Especially if the new file sent to “Harry” is a large one, nothing may seem to have happened for a time. To verify that the script has sent the image file to DT Pro Office for OCR, switch to DT Pro Office and choose in the menubar Window > OCR Activity. When processing is complete, the script will then delete the image file from “Harry”.

adolphus · May 11, 2011, 4:36pm

I would just like to thank you for this very helpful suggestion. It helped me with a problem before I ever posted it.

I do have one follow up. I have tried this method with an Officejet 6500, Mac 10.6, and Image Capture and it works great with one hitch.

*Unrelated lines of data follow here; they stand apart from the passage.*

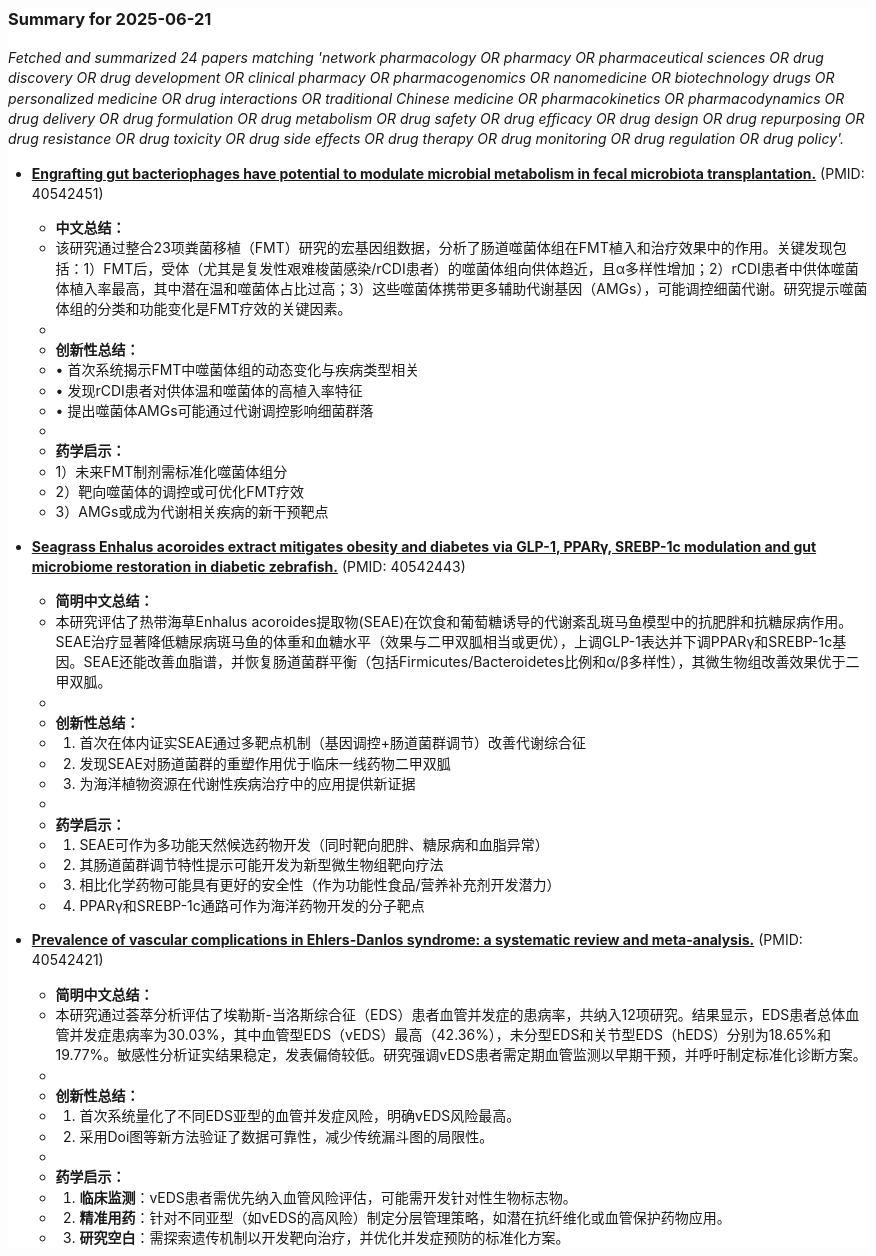 ### Summary for 2025-06-21
*Fetched and summarized 24 papers matching 'network pharmacology OR pharmacy OR pharmaceutical sciences OR drug discovery OR drug development OR clinical pharmacy OR pharmacogenomics OR nanomedicine OR biotechnology drugs OR personalized medicine OR drug interactions OR traditional Chinese medicine OR pharmacokinetics OR pharmacodynamics OR drug delivery OR drug formulation OR drug metabolism OR drug safety OR drug efficacy OR drug design OR drug repurposing OR drug resistance OR drug toxicity OR drug side effects OR drug therapy OR drug monitoring OR drug regulation OR drug policy'.*

*   **[Engrafting gut bacteriophages have potential to modulate microbial metabolism in fecal microbiota transplantation.](https://pubmed.ncbi.nlm.nih.gov/40542451/)** (PMID: 40542451)
    *   **中文总结：**
    *   该研究通过整合23项粪菌移植（FMT）研究的宏基因组数据，分析了肠道噬菌体组在FMT植入和治疗效果中的作用。关键发现包括：1）FMT后，受体（尤其是复发性艰难梭菌感染/rCDI患者）的噬菌体组向供体趋近，且α多样性增加；2）rCDI患者中供体噬菌体植入率最高，其中潜在温和噬菌体占比过高；3）这些噬菌体携带更多辅助代谢基因（AMGs），可能调控细菌代谢。研究提示噬菌体组的分类和功能变化是FMT疗效的关键因素。
    *   
    *   **创新性总结：**
    *   • 首次系统揭示FMT中噬菌体组的动态变化与疾病类型相关
    *   • 发现rCDI患者对供体温和噬菌体的高植入率特征
    *   • 提出噬菌体AMGs可能通过代谢调控影响细菌群落
    *   
    *   **药学启示：**
    *   1）未来FMT制剂需标准化噬菌体组分
    *   2）靶向噬菌体的调控或可优化FMT疗效
    *   3）AMGs或成为代谢相关疾病的新干预靶点

*   **[Seagrass Enhalus acoroides extract mitigates obesity and diabetes via GLP-1, PPARγ, SREBP-1c modulation and gut microbiome restoration in diabetic zebrafish.](https://pubmed.ncbi.nlm.nih.gov/40542443/)** (PMID: 40542443)
    *   **简明中文总结：**
    *   本研究评估了热带海草Enhalus acoroides提取物(SEAE)在饮食和葡萄糖诱导的代谢紊乱斑马鱼模型中的抗肥胖和抗糖尿病作用。SEAE治疗显著降低糖尿病斑马鱼的体重和血糖水平（效果与二甲双胍相当或更优），上调GLP-1表达并下调PPARγ和SREBP-1c基因。SEAE还能改善血脂谱，并恢复肠道菌群平衡（包括Firmicutes/Bacteroidetes比例和α/β多样性），其微生物组改善效果优于二甲双胍。
    *   
    *   **创新性总结：**
    *   1. 首次在体内证实SEAE通过多靶点机制（基因调控+肠道菌群调节）改善代谢综合征
    *   2. 发现SEAE对肠道菌群的重塑作用优于临床一线药物二甲双胍
    *   3. 为海洋植物资源在代谢性疾病治疗中的应用提供新证据
    *   
    *   **药学启示：**
    *   1. SEAE可作为多功能天然候选药物开发（同时靶向肥胖、糖尿病和血脂异常）
    *   2. 其肠道菌群调节特性提示可能开发为新型微生物组靶向疗法
    *   3. 相比化学药物可能具有更好的安全性（作为功能性食品/营养补充剂开发潜力）
    *   4. PPARγ和SREBP-1c通路可作为海洋药物开发的分子靶点

*   **[Prevalence of vascular complications in Ehlers-Danlos syndrome: a systematic review and meta-analysis.](https://pubmed.ncbi.nlm.nih.gov/40542421/)** (PMID: 40542421)
    *   **简明中文总结：**
    *   本研究通过荟萃分析评估了埃勒斯-当洛斯综合征（EDS）患者血管并发症的患病率，共纳入12项研究。结果显示，EDS患者总体血管并发症患病率为30.03%，其中血管型EDS（vEDS）最高（42.36%），未分型EDS和关节型EDS（hEDS）分别为18.65%和19.77%。敏感性分析证实结果稳定，发表偏倚较低。研究强调vEDS患者需定期血管监测以早期干预，并呼吁制定标准化诊断方案。
    *   
    *   **创新性总结：**
    *   1. 首次系统量化了不同EDS亚型的血管并发症风险，明确vEDS风险最高。
    *   2. 采用Doi图等新方法验证了数据可靠性，减少传统漏斗图的局限性。
    *   
    *   **药学启示：**
    *   1. **临床监测**：vEDS患者需优先纳入血管风险评估，可能需开发针对性生物标志物。
    *   2. **精准用药**：针对不同亚型（如vEDS的高风险）制定分层管理策略，如潜在抗纤维化或血管保护药物应用。
    *   3. **研究空白**：需探索遗传机制以开发靶向治疗，并优化并发症预防的标准化方案。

When I use the document feed, I get multiple copies of the same document. The first with the first page, the second with pages 1&2, the third with pages 1,2,&3 etc etc. This is an annoyance at worse, because I can always just delete all but the last document. But this seems like a weird glitch. Is there anyway to suppress it and get just one document at the end?

Bill_DeVille · May 12, 2011, 2:03am

Are you using the driver software supplied by HP to control the scanner and save its output to a designated folder?

My scanners, a Fujitsu ScanSnap and a Canoscan LIDE 500F, do not save PDF output (operating under their native software drivers) to disk until the multipage scan is complete, so they wouldn’t send multiple partial output files to “Harry”. I’ve never used an HP scanner, so you’ve got me puzzled.

adolphus · May 12, 2011, 8:08pm

I did not initially use the software supplied by HP, I used Image Capture which is come preinstalled with OS X.

I have had this printer/scanner for a few years and have bad memories of HP software. After I read your reply I went and redownloaded the whole package and reinstalled. Using HP scanner is worse than useless. It won’t save directly to a folder which sort of defeats my purposes and your suggestion. I might as well just scan into Preview or Adobe Acrobat and save into “Harry.” Those programs have much more robust document manipulation tools.

I have been trying to import through Image Capture and DTPro, but it just doesn’t seem to play well with my scanner and certainly not the sheet feed. And at least half the time it spontaneously closes during scanning through this method.

So at this point I will type up my exact problems and symptoms and post under a different thread. I seem to have outgrown this one.